Prompt: Every entry, start to finish, should be printed verbatim without pictures.

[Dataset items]
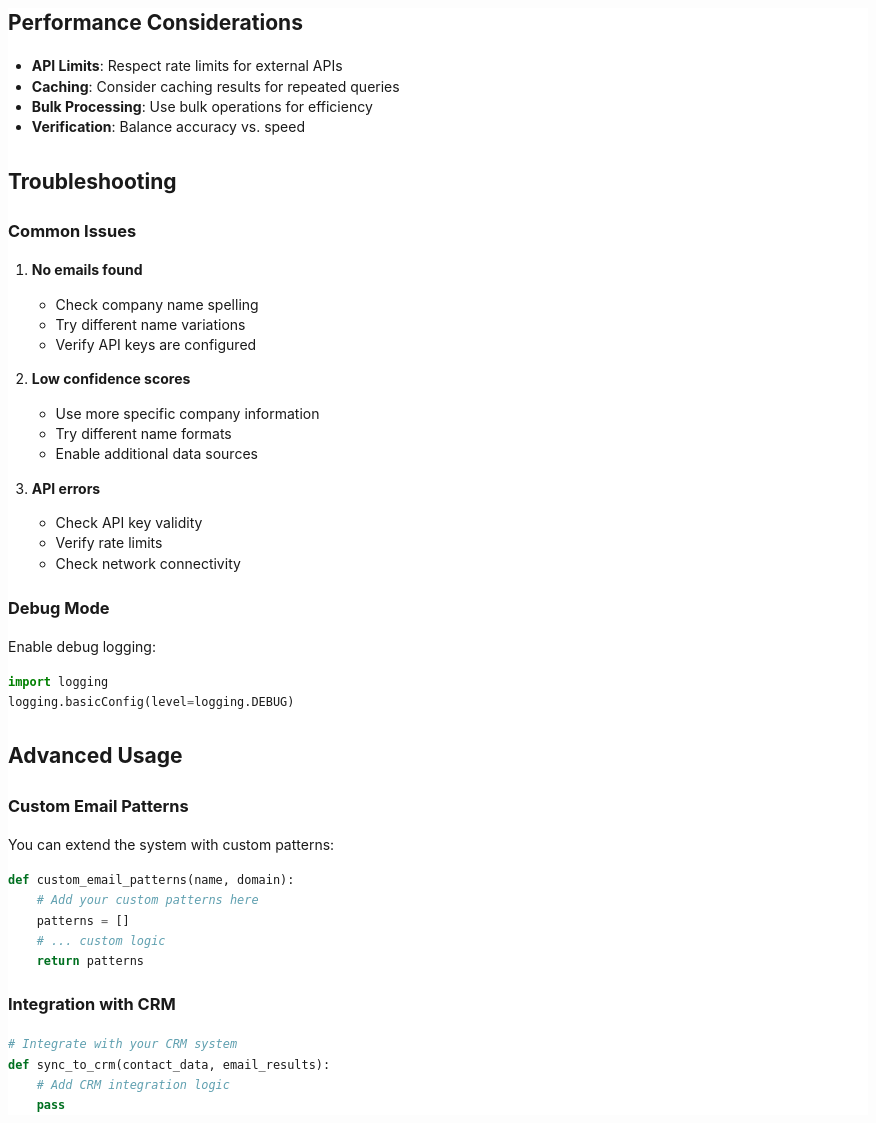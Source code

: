 ## Performance Considerations

- **API Limits**: Respect rate limits for external APIs
- **Caching**: Consider caching results for repeated queries
- **Bulk Processing**: Use bulk operations for efficiency
- **Verification**: Balance accuracy vs. speed

## Troubleshooting

### Common Issues

1. **No emails found**
   - Check company name spelling
   - Try different name variations
   - Verify API keys are configured

2. **Low confidence scores**
   - Use more specific company information
   - Try different name formats
   - Enable additional data sources

3. **API errors**
   - Check API key validity
   - Verify rate limits
   - Check network connectivity

### Debug Mode

Enable debug logging:

```python
import logging
logging.basicConfig(level=logging.DEBUG)
```

## Advanced Usage

### Custom Email Patterns

You can extend the system with custom patterns:

```python
def custom_email_patterns(name, domain):
    # Add your custom patterns here
    patterns = []
    # ... custom logic
    return patterns
```

### Integration with CRM

```python
# Integrate with your CRM system
def sync_to_crm(contact_data, email_results):
    # Add CRM integration logic
    pass
```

Solution to the problem:
Source code

: ## Performance Considerations

- **API Limits**: Respect rate limits for external APIs
- **Caching**: Consider caching results for repeated queries
- **Bulk Processing**: Use bulk operations for efficiency
- **Verification**: Balance accuracy vs. speed

## Troubleshooting

### Common Issues

1. **No emails found**
   - Check company name spelling
   - Try different name variations
   - Verify API keys are configured

2. **Low confidence scores**
   - Use more specific company information
   - Try different name formats
   - Enable additional data sources

3. **API errors**
   - Check API key validity
   - Verify rate limits
   - Check network connectivity

### Debug Mode

Enable debug logging:

```python
import logging
logging.basicConfig(level=logging.DEBUG)
```

## Advanced Usage

### Custom Email Patterns

You can extend the system with custom patterns:

```python
def custom_email_patterns(name, domain):
    # Add your custom patterns here
    patterns = []
    # ... custom logic
    return patterns
```

### Integration with CRM

```python
# Integrate with your CRM system
def sync_to_crm(contact_data, email_results):
    # Add CRM integration logic
    pass
```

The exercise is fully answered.